Outra mulher, do Espírito Santo, disse que foi “obrigada” a ter o filho e que tentou se matar durante a gestação. “Eu tive um filho obrigada… O pai furou o preservativo. Botaram um cão de guarda atrás de mim 24h para eu não abortar. Me senti um lixo. Tentei me matar duas vezes”, relatou. ”Até hoje não me sinto feliz com meu filho… É um trauma olhar pra ele e lembrar daquele inferno. Amo ele, mas o trauma não some.”
“Engravidei com 18 anos e, como eu era superingênua e não tinha contato com dinheiro, não pude abortar. Minha mãe até fez uns remédios caseiros para ver se funcionava, mas claro que não funcionou. Hoje tenho 26 anos, faço faculdade e trabalho, mal consigo ter tempo para meu filho exatamente para tentar garantir um futuro para ele.
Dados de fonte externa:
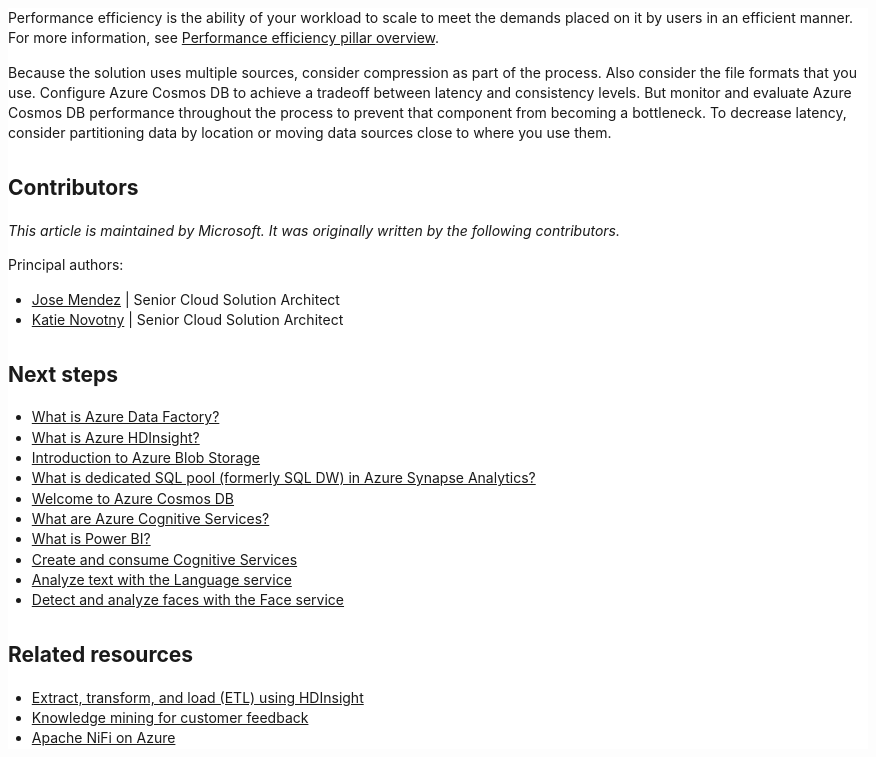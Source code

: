 Performance efficiency is the ability of your workload to scale to meet the demands placed on it by users in an efficient manner. For more information, see [Performance efficiency pillar overview](/azure/architecture/framework/scalability/overview).

Because the solution uses multiple sources, consider compression as part of the process. Also consider the file formats that you use. Configure Azure Cosmos DB to achieve a tradeoff between latency and consistency levels. But monitor and evaluate Azure Cosmos DB performance throughout the process to prevent that component from becoming a bottleneck. To decrease latency, consider partitioning data by location or moving data sources close to where you use them.

## Contributors

*This article is maintained by Microsoft. It was originally written by the following contributors.*

Principal authors:

- [Jose Mendez](https://www.linkedin.com/in/jos%C3%A9-m%C3%A9ndez-de-la-serna-946985aa) | Senior Cloud Solution Architect
- [Katie Novotny](https://www.linkedin.com/in/katie-novotny) | Senior Cloud Solution Architect

## Next steps

- [What is Azure Data Factory?](/azure/data-factory/introduction)
- [What is Azure HDInsight?](/azure/hdinsight/hdinsight-overview)
- [Introduction to Azure Blob Storage](/azure/storage/blobs/storage-blobs-introduction)
- [What is dedicated SQL pool (formerly SQL DW) in Azure Synapse Analytics?](/azure/synapse-analytics/sql-data-warehouse/sql-data-warehouse-overview-what-is)
- [Welcome to Azure Cosmos DB](/azure/cosmos-db/introduction)
- [What are Azure Cognitive Services?](/azure/cognitive-services/what-are-cognitive-services)
- [What is Power BI?](/power-bi/fundamentals/power-bi-overview)
- [Create and consume Cognitive Services](/training/modules/create-manage-cognitive-services)
- [Analyze text with the Language service](/training/modules/analyze-text-with-text-analytics-service)
- [Detect and analyze faces with the Face service](/training/modules/detect-analyze-faces)

## Related resources

- [Extract, transform, and load (ETL) using HDInsight](../../solution-ideas/articles/extract-transform-and-load-using-hdinsight.yml)
- [Knowledge mining for customer feedback](../../solution-ideas/articles/customer-feedback-and-analytics.yml)
- [Apache NiFi on Azure](../data/azure-nifi.yml)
E poucas pessoas entendem isso”, compartilhou outra jovem do Espírito Santo.
O aborto é permitido na maior parte dos países desenvolvidos, como Estados Unidos, Canadá e os integrantes da União Europeia. Na América Latina, Cuba e Uruguai permitem a prática. Na Colômbia, o aborto passou a ser permitido para resguardar a saúde mental da mulher o que, na prática, contempla a gravidez indesejada.
Apesar de o Brasil ter uma das legislações mais restritivas do mundo em relação ao aborto, segundo a OMS, uma proposta, no Congresso Nacional, pode tornar a lei ainda mais rígida.
Uma comissão da Câmara aprovou no ano passado uma emenda à Constituição que estabelece a proteção da vida desde a concepção. Na prática, a proposta pode criminalizar até abortos em caso de estupro e feto com anencefalia. O texto segue em tramitação.
Por outro lado, o Supremo vai decidir se o aborto até o terceiro mês deve deixar de ser crime.
Os debates nas duas casas já começaram e podem determinar o futuro de um tema polêmico que envolve a saúde de milhares de mulheres.
“Fazer um aborto não é uma decisão fácil. Ninguém quer passar por isso. Quando eu fiz, eu tinha 17 anos. Eu fiz o aborto sozinha num quarto de hotel. O pior sentimento é o de abandono”, descreveu uma jovem de 24 anos no grupo de WhatsApp.
*Os nomes foram trocados para proteger a identidade das mulheres.